No, I can’t see that happening either.

Spudulike awards

● The El Clasico showdown between Messi’s Barcelona and Ronaldo’s Real Madrid, on Sky Sports.

● Paddy McGuinness making Take Me Out my guilt-free pleasure.

● The return of C4’s gripping Homeland, albeit with a slight concern that it’s back at all for a second series.

● Keith Lemon’s mask slipping to reveal Leigh Francis, who seems far more watchable, while winning £150,000 for charity with Patsy Kensit on Million Pound Drop Live.

● C4’s The Plane Crash, which was a heck of an improvement on last week’s Hotel GB car crash.
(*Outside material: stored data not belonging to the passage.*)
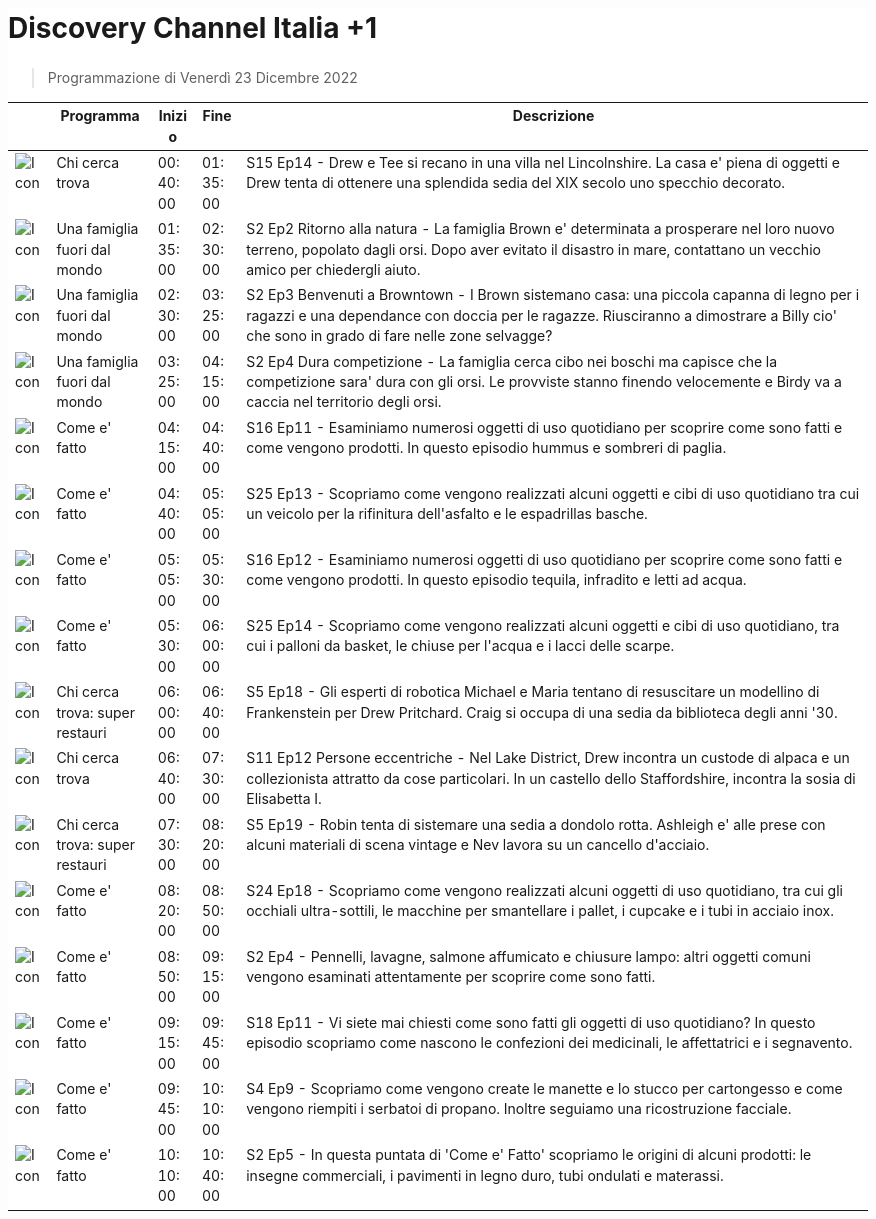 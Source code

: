 # Discovery Channel Italia +1
> Programmazione di Venerdì 23 Dicembre 2022

||Programma|Inizio|Fine|Descrizione|
|---|---|---|---|---|
|![Icon](https://guidatv.sky.it/uuid/27bf1090-6e64-4172-9910-b11db9a60ef7/cover?md5ChecksumParam=0438dc8519a70491e0befba5573e4d28)|Chi cerca trova|00:40:00|01:35:00|S15 Ep14 - Drew e Tee si recano in una villa nel Lincolnshire. La casa e&#039; piena di oggetti e Drew tenta di ottenere una splendida sedia del XIX secolo uno specchio decorato.
|![Icon](https://guidatv.sky.it/uuid/9b0063a8-4881-4454-bebb-d5e216241a44/cover?md5ChecksumParam=4188b57f07262f0dd4edc41ac0594863)|Una famiglia fuori dal mondo|01:35:00|02:30:00|S2 Ep2 Ritorno alla natura - La famiglia Brown e&#039; determinata a prosperare nel loro nuovo terreno, popolato dagli orsi. Dopo aver evitato il disastro in mare, contattano un vecchio amico per chiedergli aiuto.
|![Icon](https://guidatv.sky.it/uuid/96524129-bf8a-4621-bc5a-ae163403b77d/cover?md5ChecksumParam=4188b57f07262f0dd4edc41ac0594863)|Una famiglia fuori dal mondo|02:30:00|03:25:00|S2 Ep3 Benvenuti a Browntown - I Brown sistemano casa: una piccola capanna di legno per i ragazzi e una dependance con doccia per le ragazze. Riusciranno a dimostrare a Billy cio&#039; che sono in grado di fare nelle zone selvagge?
|![Icon](https://guidatv.sky.it/uuid/29082d2b-05b6-4b08-8225-f6a59fdc2429/cover?md5ChecksumParam=4188b57f07262f0dd4edc41ac0594863)|Una famiglia fuori dal mondo|03:25:00|04:15:00|S2 Ep4 Dura competizione - La famiglia cerca cibo nei boschi ma capisce che la competizione sara&#039; dura con gli orsi. Le provviste stanno finendo velocemente e Birdy va a caccia nel territorio degli orsi.
|![Icon](https://guidatv.sky.it/uuid/2736d54b-fcc0-4fa9-a770-c6788e76e834/cover?md5ChecksumParam=fb33d9e887c7fa52bd46c29919c0901a)|Come e&#039; fatto|04:15:00|04:40:00|S16 Ep11 - Esaminiamo numerosi oggetti di uso quotidiano per scoprire come sono fatti e come vengono prodotti. In questo episodio hummus e sombreri di paglia.
|![Icon](https://guidatv.sky.it/uuid/1aae182c-4321-424f-a42c-7806d66834d6/cover?md5ChecksumParam=03af8f4260fc15cfaee39bd6f078f617)|Come e&#039; fatto|04:40:00|05:05:00|S25 Ep13 - Scopriamo come vengono realizzati alcuni oggetti e cibi di uso quotidiano tra cui un veicolo per la rifinitura dell&#039;asfalto e le espadrillas basche.
|![Icon](https://guidatv.sky.it/uuid/fcfe9180-18af-437a-8822-681f05084a6d/cover?md5ChecksumParam=fb33d9e887c7fa52bd46c29919c0901a)|Come e&#039; fatto|05:05:00|05:30:00|S16 Ep12 - Esaminiamo numerosi oggetti di uso quotidiano per scoprire come sono fatti e come vengono prodotti. In questo episodio tequila, infradito e letti ad acqua.
|![Icon](https://guidatv.sky.it/uuid/e0cd725e-18be-46c9-9406-1aa677578cbb/cover?md5ChecksumParam=03af8f4260fc15cfaee39bd6f078f617)|Come e&#039; fatto|05:30:00|06:00:00|S25 Ep14 - Scopriamo come vengono realizzati alcuni oggetti e cibi di uso quotidiano, tra cui i palloni da basket, le chiuse per l&#039;acqua e i lacci delle scarpe.
|![Icon](https://guidatv.sky.it/uuid/34037976-06f4-4fe4-a929-ba29d1e48133/cover?md5ChecksumParam=9716b5d55f925299cff5a7803359ff44)|Chi cerca trova: super restauri|06:00:00|06:40:00|S5 Ep18 - Gli esperti di robotica Michael e Maria tentano di resuscitare un modellino di Frankenstein per Drew Pritchard. Craig si occupa di una sedia da biblioteca degli anni &#039;30.
|![Icon](https://guidatv.sky.it/uuid/f373fecd-4e8d-469d-b75c-32412c8c6043/cover?md5ChecksumParam=50185834e589a5f3fa16135f9d272401)|Chi cerca trova|06:40:00|07:30:00|S11 Ep12 Persone eccentriche - Nel Lake District, Drew incontra un custode di alpaca e un collezionista attratto da cose particolari. In un castello dello Staffordshire, incontra la sosia di Elisabetta I.
|![Icon](https://guidatv.sky.it/uuid/30d665fc-1984-4582-91e5-5e6383243eeb/cover?md5ChecksumParam=9716b5d55f925299cff5a7803359ff44)|Chi cerca trova: super restauri|07:30:00|08:20:00|S5 Ep19 - Robin tenta di sistemare una sedia a dondolo rotta. Ashleigh e&#039; alle prese con alcuni materiali di scena vintage e Nev lavora su un cancello d&#039;acciaio.
|![Icon](https://guidatv.sky.it/uuid/1edfa502-5e31-428f-bd12-830c65a0a775/cover?md5ChecksumParam=948948801f8f1e614c80739420210c40)|Come e&#039; fatto|08:20:00|08:50:00|S24 Ep18 - Scopriamo come vengono realizzati alcuni oggetti di uso quotidiano, tra cui gli occhiali ultra-sottili, le macchine per smantellare i pallet, i cupcake e i tubi in acciaio inox.
|![Icon](https://guidatv.sky.it/uuid/f046aee2-7f03-4796-b200-977f646a5eca/cover?md5ChecksumParam=0528fb4cbcd8565169ae744714fd1922)|Come e&#039; fatto|08:50:00|09:15:00|S2 Ep4 - Pennelli, lavagne, salmone affumicato e chiusure lampo: altri oggetti comuni vengono esaminati attentamente per scoprire come sono fatti.
|![Icon](https://guidatv.sky.it/uuid/8774594c-40d5-4bbc-8ba1-fb299ecd8f91/cover?md5ChecksumParam=6de669c598e1008dd161f1a3f80e825e)|Come e&#039; fatto|09:15:00|09:45:00|S18 Ep11 - Vi siete mai chiesti come sono fatti gli oggetti di uso quotidiano? In questo episodio scopriamo come nascono le confezioni dei medicinali, le affettatrici e i segnavento.
|![Icon](https://guidatv.sky.it/uuid/159f81c8-b262-474e-9fd1-4669f44c77e4/cover?md5ChecksumParam=6b0580a59872a240b93dd8337e84f80c)|Come e&#039; fatto|09:45:00|10:10:00|S4 Ep9 - Scopriamo come vengono create le manette e lo stucco per cartongesso e come vengono riempiti i serbatoi di propano. Inoltre seguiamo una ricostruzione facciale.
|![Icon](https://guidatv.sky.it/uuid/470d3536-8c78-4d8e-9cd1-18dc40340b3b/cover?md5ChecksumParam=0528fb4cbcd8565169ae744714fd1922)|Come e&#039; fatto|10:10:00|10:40:00|S2 Ep5 - In questa puntata di &#039;Come e&#039; Fatto&#039; scopriamo le origini di alcuni prodotti: le insegne commerciali, i pavimenti in legno duro, tubi ondulati e materassi.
● And my reason for not being able to provide an in-depth review of All Star Mr and Mrs, with Paul Daniels and Debbie McGee, on Wednesday night, as I was watching Al Murray’s live show at Newport’s Riverfront theatre where he said: “I’ve been to Cardiff before, but never knew that Newport was as...close to the M4.” Someone give back that man his own TV series.

Spuduhate awards

● My professional duty to watch Sunday night’s X Factor meaning I missed the whole second half of El Clasico.

● X Factor boyband GMD3 rejecting “Undead Ferret” as their new name.

● Louis Walsh bottling the chance to boot out X Factor irritant Rylan Clark.

● The Thick Of It shunted for a BBC2 Arena documentary about a 1967 Beatles film.

● And Channel 4 lowering the standards of the word “comedian” by having The Chuckle Brothers on Andy Parsons’ team on Comedy World Cup. Really? Andy Parsons is a comedian?